▶ _Your goal_: Show every line in the entries below where the word "documentclass" appears.

(Plain-text document sources)
::::::
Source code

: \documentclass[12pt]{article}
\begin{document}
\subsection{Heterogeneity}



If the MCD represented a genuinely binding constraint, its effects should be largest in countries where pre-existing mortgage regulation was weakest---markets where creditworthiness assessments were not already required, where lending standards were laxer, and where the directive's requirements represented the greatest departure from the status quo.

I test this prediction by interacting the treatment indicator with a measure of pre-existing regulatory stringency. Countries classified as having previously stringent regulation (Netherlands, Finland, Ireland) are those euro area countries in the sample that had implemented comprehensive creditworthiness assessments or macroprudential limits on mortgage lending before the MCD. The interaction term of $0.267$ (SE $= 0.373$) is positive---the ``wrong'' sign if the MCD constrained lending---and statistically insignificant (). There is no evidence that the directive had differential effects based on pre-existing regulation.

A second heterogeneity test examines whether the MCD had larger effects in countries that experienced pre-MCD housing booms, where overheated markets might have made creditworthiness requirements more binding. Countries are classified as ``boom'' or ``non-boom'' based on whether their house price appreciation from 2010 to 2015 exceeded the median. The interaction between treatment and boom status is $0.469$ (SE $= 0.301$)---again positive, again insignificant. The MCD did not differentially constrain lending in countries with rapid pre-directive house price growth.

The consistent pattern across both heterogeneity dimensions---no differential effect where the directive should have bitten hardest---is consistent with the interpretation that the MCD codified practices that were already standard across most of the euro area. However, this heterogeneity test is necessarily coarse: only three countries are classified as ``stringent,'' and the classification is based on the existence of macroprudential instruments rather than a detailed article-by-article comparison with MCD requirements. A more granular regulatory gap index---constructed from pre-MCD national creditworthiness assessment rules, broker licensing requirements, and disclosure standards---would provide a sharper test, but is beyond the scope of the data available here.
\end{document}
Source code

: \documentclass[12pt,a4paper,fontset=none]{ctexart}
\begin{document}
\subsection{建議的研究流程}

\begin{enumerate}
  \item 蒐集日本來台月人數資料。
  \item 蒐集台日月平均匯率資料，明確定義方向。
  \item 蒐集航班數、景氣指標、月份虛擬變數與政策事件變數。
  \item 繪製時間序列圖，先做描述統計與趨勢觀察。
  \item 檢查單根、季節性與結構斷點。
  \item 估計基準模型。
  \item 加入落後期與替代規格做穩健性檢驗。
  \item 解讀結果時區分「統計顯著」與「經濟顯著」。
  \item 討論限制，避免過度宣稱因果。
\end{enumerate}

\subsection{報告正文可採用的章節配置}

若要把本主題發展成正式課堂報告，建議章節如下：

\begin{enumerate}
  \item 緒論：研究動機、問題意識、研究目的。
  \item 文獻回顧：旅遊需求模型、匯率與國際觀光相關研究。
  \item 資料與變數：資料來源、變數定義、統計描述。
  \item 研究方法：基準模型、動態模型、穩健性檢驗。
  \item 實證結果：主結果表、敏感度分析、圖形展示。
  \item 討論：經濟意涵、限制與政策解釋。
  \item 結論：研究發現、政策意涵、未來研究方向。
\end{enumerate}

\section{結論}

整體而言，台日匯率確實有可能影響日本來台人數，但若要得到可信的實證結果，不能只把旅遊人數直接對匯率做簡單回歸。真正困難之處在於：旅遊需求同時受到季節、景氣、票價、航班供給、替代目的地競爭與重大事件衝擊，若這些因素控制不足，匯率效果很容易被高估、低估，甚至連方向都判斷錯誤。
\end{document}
::::::
▶ _Answer to this exercise_:
: \documentclass[12pt]{article}
: \documentclass[12pt,a4paper,fontset=none]{ctexart}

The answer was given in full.